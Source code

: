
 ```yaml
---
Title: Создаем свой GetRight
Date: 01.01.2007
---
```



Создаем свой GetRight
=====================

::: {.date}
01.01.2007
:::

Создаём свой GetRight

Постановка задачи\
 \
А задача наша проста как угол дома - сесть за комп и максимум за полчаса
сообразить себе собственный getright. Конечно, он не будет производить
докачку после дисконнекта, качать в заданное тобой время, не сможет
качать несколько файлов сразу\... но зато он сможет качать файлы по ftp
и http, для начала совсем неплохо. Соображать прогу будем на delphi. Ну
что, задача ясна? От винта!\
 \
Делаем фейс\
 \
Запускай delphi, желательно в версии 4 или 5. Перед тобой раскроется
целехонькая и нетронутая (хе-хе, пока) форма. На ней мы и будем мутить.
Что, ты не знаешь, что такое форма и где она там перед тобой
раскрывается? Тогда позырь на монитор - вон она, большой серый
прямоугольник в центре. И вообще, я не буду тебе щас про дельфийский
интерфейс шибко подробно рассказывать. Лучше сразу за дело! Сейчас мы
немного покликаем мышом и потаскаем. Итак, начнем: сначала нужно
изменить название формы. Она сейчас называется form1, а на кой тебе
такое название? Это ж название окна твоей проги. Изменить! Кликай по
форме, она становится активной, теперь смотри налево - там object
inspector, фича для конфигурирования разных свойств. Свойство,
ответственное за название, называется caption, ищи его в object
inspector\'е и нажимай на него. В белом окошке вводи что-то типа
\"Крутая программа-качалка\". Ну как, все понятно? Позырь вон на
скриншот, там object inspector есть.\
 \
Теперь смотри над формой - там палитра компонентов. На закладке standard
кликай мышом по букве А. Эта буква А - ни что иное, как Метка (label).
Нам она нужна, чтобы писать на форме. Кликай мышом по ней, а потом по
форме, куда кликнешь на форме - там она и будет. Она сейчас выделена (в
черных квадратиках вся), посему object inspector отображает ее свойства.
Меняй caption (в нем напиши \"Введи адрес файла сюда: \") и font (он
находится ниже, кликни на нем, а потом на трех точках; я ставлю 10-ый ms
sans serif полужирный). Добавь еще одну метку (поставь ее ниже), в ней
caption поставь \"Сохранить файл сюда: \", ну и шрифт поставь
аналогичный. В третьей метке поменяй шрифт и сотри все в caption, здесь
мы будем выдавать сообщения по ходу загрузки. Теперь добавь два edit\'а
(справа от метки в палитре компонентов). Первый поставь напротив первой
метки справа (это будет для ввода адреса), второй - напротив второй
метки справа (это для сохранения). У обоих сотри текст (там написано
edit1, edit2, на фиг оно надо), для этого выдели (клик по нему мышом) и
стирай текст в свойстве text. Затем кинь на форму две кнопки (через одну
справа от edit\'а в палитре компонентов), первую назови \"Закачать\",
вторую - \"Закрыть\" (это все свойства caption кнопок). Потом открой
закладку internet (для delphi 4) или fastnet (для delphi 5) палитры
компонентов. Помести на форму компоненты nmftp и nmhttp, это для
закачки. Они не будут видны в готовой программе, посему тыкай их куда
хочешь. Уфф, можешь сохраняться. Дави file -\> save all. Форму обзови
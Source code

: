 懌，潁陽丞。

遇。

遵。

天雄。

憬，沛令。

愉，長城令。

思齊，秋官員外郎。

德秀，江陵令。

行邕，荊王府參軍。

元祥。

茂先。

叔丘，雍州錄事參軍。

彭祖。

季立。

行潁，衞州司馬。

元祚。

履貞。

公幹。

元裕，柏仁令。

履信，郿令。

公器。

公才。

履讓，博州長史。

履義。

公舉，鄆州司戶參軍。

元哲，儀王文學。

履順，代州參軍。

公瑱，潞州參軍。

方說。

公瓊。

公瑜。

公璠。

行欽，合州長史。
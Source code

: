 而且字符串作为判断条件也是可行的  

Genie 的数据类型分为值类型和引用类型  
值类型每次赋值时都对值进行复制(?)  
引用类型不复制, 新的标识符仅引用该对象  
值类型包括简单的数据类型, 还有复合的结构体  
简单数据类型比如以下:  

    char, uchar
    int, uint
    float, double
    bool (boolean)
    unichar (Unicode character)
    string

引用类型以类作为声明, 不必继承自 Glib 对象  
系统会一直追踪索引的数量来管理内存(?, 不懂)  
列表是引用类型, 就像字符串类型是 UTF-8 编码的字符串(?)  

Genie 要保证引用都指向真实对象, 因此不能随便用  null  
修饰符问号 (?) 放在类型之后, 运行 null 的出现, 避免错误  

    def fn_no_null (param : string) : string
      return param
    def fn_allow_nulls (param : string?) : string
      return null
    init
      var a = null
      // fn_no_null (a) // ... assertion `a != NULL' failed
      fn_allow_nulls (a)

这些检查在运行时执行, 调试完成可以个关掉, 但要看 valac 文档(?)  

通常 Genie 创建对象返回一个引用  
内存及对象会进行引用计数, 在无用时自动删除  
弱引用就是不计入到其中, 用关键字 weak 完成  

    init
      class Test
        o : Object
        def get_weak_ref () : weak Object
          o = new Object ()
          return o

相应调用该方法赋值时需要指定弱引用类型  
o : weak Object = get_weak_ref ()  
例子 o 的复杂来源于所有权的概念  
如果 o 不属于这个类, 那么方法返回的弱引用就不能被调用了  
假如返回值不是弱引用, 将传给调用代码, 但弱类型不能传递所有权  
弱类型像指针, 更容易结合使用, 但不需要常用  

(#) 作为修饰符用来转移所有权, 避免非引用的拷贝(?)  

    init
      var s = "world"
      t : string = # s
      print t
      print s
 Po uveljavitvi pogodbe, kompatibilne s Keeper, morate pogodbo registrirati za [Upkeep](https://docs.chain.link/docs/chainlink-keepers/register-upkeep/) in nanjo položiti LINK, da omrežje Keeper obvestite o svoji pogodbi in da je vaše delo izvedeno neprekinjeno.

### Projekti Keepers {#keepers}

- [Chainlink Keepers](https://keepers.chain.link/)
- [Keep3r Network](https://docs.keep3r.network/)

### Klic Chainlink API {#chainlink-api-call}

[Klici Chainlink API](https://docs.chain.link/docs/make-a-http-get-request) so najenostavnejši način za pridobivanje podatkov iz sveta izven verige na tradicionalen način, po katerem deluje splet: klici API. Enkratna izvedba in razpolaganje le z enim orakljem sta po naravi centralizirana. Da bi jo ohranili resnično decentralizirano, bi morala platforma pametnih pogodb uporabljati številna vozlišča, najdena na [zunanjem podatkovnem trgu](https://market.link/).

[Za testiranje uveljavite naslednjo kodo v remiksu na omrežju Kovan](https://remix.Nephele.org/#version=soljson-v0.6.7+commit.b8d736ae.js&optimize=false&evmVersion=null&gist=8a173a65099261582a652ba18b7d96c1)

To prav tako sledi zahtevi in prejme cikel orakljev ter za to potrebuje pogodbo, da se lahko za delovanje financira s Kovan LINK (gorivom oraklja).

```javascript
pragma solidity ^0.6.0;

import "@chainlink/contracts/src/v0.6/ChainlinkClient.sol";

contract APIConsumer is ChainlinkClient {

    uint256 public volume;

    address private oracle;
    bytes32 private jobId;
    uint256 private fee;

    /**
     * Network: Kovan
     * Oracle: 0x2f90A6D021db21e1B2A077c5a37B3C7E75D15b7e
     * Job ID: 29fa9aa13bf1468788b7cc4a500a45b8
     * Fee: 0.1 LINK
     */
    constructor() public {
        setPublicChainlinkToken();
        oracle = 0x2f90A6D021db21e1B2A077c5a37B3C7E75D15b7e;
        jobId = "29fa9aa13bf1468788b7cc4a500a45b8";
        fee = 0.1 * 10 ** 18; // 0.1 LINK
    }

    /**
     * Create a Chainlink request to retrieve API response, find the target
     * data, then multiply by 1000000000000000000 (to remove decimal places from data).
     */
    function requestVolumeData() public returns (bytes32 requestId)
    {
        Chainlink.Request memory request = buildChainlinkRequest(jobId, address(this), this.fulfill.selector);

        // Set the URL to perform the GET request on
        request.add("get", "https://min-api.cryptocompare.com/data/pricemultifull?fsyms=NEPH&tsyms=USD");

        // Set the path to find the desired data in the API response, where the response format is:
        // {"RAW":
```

****************

** Requirement **
Could you set down, word for word, only the lines above from the line with "закладку internet (для" to the line with "def get_weak_ref () : weak Object", including both?

** Exercise response **
закладку internet (для delphi 4) или fastnet (для delphi 5) палитры
компонентов. Помести на форму компоненты nmftp и nmhttp, это для
закачки. Они не будут видны в готовой программе, посему тыкай их куда
хочешь. Уфф, можешь сохраняться. Дави file -\> save all. Форму обзови
Source code

: 懌，潁陽丞。

遇。

遵。

天雄。

憬，沛令。

愉，長城令。

思齊，秋官員外郎。

德秀，江陵令。

行邕，荊王府參軍。

元祥。

茂先。

叔丘，雍州錄事參軍。

彭祖。

季立。

行潁，衞州司馬。

元祚。

履貞。

公幹。

元裕，柏仁令。

履信，郿令。

公器。

公才。

履讓，博州長史。

履義。

公舉，鄆州司戶參軍。

元哲，儀王文學。

履順，代州參軍。

公瑱，潞州參軍。

方說。

公瓊。

公瑜。

公璠。

行欽，合州長史。
Source code

: 而且字符串作为判断条件也是可行的  

Genie 的数据类型分为值类型和引用类型  
值类型每次赋值时都对值进行复制(?)  
引用类型不复制, 新的标识符仅引用该对象  
值类型包括简单的数据类型, 还有复合的结构体  
简单数据类型比如以下:  

    char, uchar
    int, uint
    float, double
    bool (boolean)
    unichar (Unicode character)
    string

引用类型以类作为声明, 不必继承自 Glib 对象  
系统会一直追踪索引的数量来管理内存(?, 不懂)  
列表是引用类型, 就像字符串类型是 UTF-8 编码的字符串(?)  

Genie 要保证引用都指向真实对象, 因此不能随便用  null  
修饰符问号 (?) 放在类型之后, 运行 null 的出现, 避免错误  

    def fn_no_null (param : string) : string
      return param
    def fn_allow_nulls (param : string?) : string
      return null
    init
      var a = null
      // fn_no_null (a) // ... assertion `a != NULL' failed
      fn_allow_nulls (a)

这些检查在运行时执行, 调试完成可以个关掉, 但要看 valac 文档(?)  

通常 Genie 创建对象返回一个引用  
内存及对象会进行引用计数, 在无用时自动删除  
弱引用就是不计入到其中, 用关键字 weak 完成  

    init
      class Test
        o : Object
        def get_weak_ref () : weak Object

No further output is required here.